Other than the official website some piece of meal information is also available in the form of replies by the treasury benches in-response to the skeptical questions put by the members of the upper house when the project was first introduced especially regarding the energy component of CPEC whereby the then government of Pakistan adopted a consistent stance that this very sector does not involve any loan liability rather it is Chinese investment which has been safeguarded by the capacity charges and dollar-based special tariff. Likewise in support of that newly updated CPEC official website has used the term ‘financing by IPP’ for those energy projects. Whereas CPEC land routes segment which was also hailed as an investment project proved to be purely a loan-based project as per funding details available at CPEC’s official website terming them as the government’s concessional loans (GCLs).

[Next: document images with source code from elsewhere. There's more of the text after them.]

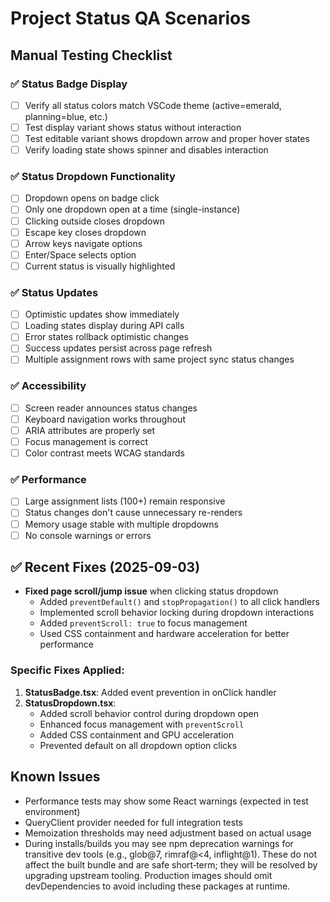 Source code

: # Project Status QA Scenarios

## Manual Testing Checklist

### ✅ Status Badge Display
- [ ] Verify all status colors match VSCode theme (active=emerald, planning=blue, etc.)
- [ ] Test display variant shows status without interaction
- [ ] Test editable variant shows dropdown arrow and proper hover states
- [ ] Verify loading state shows spinner and disables interaction

### ✅ Status Dropdown Functionality
- [ ] Dropdown opens on badge click
- [ ] Only one dropdown open at a time (single-instance)
- [ ] Clicking outside closes dropdown
- [ ] Escape key closes dropdown
- [ ] Arrow keys navigate options
- [ ] Enter/Space selects option
- [ ] Current status is visually highlighted

### ✅ Status Updates
- [ ] Optimistic updates show immediately
- [ ] Loading states display during API calls
- [ ] Error states rollback optimistic changes
- [ ] Success updates persist across page refresh
- [ ] Multiple assignment rows with same project sync status changes

### ✅ Accessibility
- [ ] Screen reader announces status changes
- [ ] Keyboard navigation works throughout
- [ ] ARIA attributes are properly set
- [ ] Focus management is correct
- [ ] Color contrast meets WCAG standards

### ✅ Performance
- [ ] Large assignment lists (100+) remain responsive
- [ ] Status changes don't cause unnecessary re-renders
- [ ] Memory usage stable with multiple dropdowns
- [ ] No console warnings or errors

## ✅ Recent Fixes (2025-09-03)
- **Fixed page scroll/jump issue** when clicking status dropdown
  - Added `preventDefault()` and `stopPropagation()` to all click handlers
  - Implemented scroll behavior locking during dropdown interactions
  - Added `preventScroll: true` to focus management
  - Used CSS containment and hardware acceleration for better performance

### Specific Fixes Applied:
1. **StatusBadge.tsx**: Added event prevention in onClick handler
2. **StatusDropdown.tsx**: 
   - Added scroll behavior control during dropdown open
   - Enhanced focus management with `preventScroll`
   - Added CSS containment and GPU acceleration
   - Prevented default on all dropdown option clicks

## Known Issues
- Performance tests may show some React warnings (expected in test environment)  
- QueryClient provider needed for full integration tests
- Memoization thresholds may need adjustment based on actual usage
- During installs/builds you may see npm deprecation warnings for transitive dev tools (e.g., glob@7, rimraf@<4, inflight@1). These do not affect the built bundle and are safe short‑term; they will be resolved by upgrading upstream tooling. Production images should omit devDependencies to avoid including these packages at runtime.
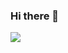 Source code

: ### Hi there 👋

<picture>
  <source
    srcset="https://github-readme-stats.vercel.app/api?username=starbirdtech&show_icons=true&theme=dark"
    media="(prefers-color-scheme: dark)"
  />
  <source
    srcset="https://github-readme-stats.vercel.app/api?username=starbirdtech&show_icons=true"
    media="(prefers-color-scheme: light), (prefers-color-scheme: no-preference)"
  />
  <img src="https://github-readme-stats.vercel.app/api?username=starbirdtech&show_icons=true" />
</picture>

Though the state of Pakistan has remained successful in keeping these agreements secret yet on completion of a decade of CPEC now we can gauge its impacts on the Pakistani economy by comparing key indicators of the pre-CPEC & post-CPEC era. These key figures include external and internal debt, the power sector’s circular debt, industrial growth rates, export figures, GDPs, etc to gauge the CPEC core business we can make a fair assessment from port activity at Gwadar, construction of cargo handling berths thereon by the Chinese counterpart. Unfortunately, the comparison gives us a very gloomy picture. Concisely both external & internal debts have swollen to almost double whereas the power sector’s circular debt has increased from half a trillion to almost three trillion rupees, GDP is off now is nose down, there is no noticeable increase in industrial growth and exports as special economic zones (SEZ) which were expected to house 13 different types of industries from China are yet to commence operations, Chinese cargo traffic at Gwadar port is still nil and port is still having a same number of berths i.e. three which were constructed by Singapore Port Authority (SPA) back in 2012 when the port was taken away from SPA and was given to China, except a grain terminal which has been built by the Chinese in last ten years. Whereas loan repayments are popping up regularly which gives the impression that as per an undisclosed CPEC agreement, the loan repayments are independent of either Chinese cargo movement or the completion of Gwadar port.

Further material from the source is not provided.